> **Work instructions**
Exactly reproduce the lines of the listing below from the one containing "Mainly usefull for" through the one containing "To duplicate or remove the". Skip the images.

===== Dataset records =====

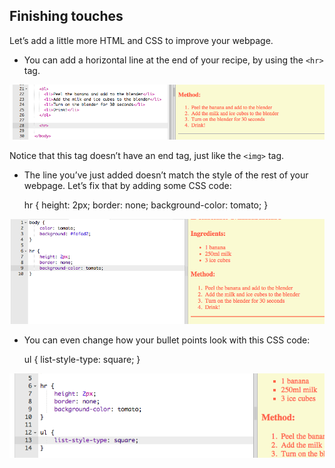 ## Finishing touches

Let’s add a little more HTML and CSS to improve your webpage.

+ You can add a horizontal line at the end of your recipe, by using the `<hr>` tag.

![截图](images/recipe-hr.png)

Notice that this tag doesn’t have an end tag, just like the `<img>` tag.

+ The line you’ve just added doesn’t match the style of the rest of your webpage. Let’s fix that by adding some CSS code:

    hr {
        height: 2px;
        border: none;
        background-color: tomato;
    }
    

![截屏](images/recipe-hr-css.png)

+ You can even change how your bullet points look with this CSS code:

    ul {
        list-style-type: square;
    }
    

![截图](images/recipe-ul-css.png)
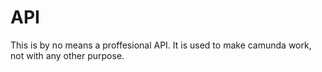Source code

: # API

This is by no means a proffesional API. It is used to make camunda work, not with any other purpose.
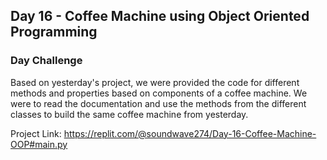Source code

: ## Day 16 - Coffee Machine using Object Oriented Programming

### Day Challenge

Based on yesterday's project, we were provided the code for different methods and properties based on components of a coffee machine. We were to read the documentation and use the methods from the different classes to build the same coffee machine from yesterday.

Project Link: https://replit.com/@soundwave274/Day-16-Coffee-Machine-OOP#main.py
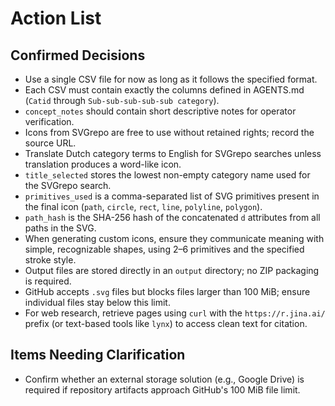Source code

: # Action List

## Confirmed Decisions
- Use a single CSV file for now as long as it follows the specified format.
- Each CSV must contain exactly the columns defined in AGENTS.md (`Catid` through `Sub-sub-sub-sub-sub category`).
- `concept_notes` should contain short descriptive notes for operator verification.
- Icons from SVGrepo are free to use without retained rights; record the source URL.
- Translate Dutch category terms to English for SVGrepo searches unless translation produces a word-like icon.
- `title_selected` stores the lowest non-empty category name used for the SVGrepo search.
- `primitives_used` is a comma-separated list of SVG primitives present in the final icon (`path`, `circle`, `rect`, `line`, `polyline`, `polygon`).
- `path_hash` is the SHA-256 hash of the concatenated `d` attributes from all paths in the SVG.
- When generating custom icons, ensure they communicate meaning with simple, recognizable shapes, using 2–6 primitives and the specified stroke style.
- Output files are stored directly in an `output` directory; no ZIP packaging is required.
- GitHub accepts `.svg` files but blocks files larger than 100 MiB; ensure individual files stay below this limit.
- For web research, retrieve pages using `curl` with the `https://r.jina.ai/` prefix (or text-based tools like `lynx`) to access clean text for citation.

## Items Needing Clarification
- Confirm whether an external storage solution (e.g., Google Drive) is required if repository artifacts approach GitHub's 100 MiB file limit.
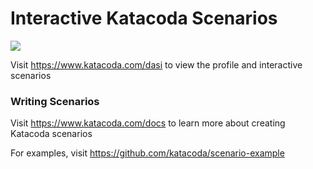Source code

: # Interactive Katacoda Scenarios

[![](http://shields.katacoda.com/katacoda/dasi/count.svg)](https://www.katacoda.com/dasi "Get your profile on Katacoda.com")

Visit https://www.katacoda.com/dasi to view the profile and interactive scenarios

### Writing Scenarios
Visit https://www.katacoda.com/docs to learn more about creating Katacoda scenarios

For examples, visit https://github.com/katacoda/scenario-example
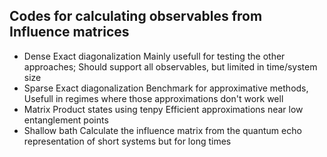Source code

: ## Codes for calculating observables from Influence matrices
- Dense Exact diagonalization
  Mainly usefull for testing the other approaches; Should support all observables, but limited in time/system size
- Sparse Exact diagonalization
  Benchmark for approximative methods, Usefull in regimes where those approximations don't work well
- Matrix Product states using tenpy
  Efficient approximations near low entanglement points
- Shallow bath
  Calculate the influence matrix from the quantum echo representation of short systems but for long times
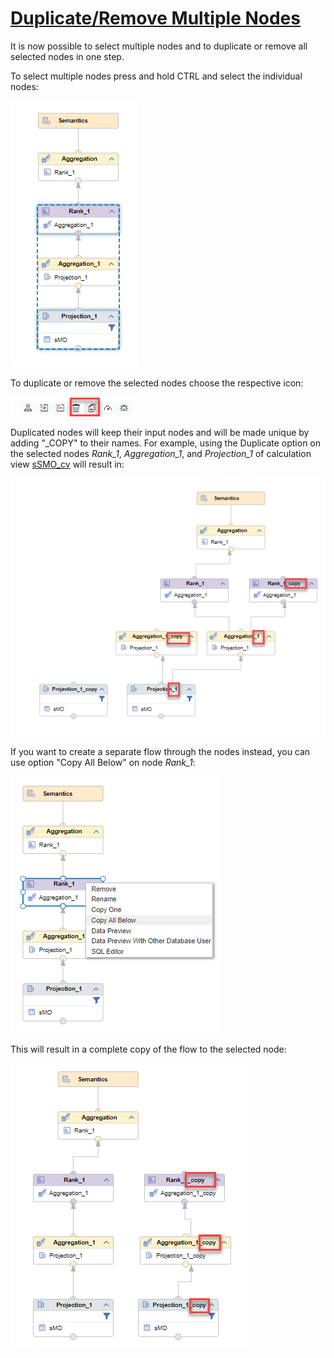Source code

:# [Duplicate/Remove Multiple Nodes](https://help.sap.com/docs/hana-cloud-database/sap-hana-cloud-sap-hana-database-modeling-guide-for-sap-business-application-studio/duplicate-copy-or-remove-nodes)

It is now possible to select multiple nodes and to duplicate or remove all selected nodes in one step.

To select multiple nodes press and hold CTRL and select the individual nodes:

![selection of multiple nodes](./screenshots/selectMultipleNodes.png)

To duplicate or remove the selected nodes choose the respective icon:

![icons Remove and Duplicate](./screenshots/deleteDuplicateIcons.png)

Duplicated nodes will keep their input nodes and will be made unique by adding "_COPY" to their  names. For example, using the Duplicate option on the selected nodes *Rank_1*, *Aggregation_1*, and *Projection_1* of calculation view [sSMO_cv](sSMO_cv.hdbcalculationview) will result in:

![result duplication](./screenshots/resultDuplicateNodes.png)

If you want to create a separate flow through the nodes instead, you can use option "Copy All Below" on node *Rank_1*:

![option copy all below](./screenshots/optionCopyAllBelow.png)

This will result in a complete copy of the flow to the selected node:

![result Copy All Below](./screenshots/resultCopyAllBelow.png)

=====

> **Answer to the exercise**
  Mainly usefull for testing the other approaches; Should support all observables, but limited in time/system size
- Sparse Exact diagonalization
  Benchmark for approximative methods, Usefull in regimes where those approximations don't work well
- Matrix Product states using tenpy
  Efficient approximations near low entanglement points
- Shallow bath
  Calculate the influence matrix from the quantum echo representation of short systems but for long times
Source code

:# [Duplicate/Remove Multiple Nodes](https://help.sap.com/docs/hana-cloud-database/sap-hana-cloud-sap-hana-database-modeling-guide-for-sap-business-application-studio/duplicate-copy-or-remove-nodes)

It is now possible to select multiple nodes and to duplicate or remove all selected nodes in one step.

To select multiple nodes press and hold CTRL and select the individual nodes:

![selection of multiple nodes](./screenshots/selectMultipleNodes.png)

To duplicate or remove the selected nodes choose the respective icon:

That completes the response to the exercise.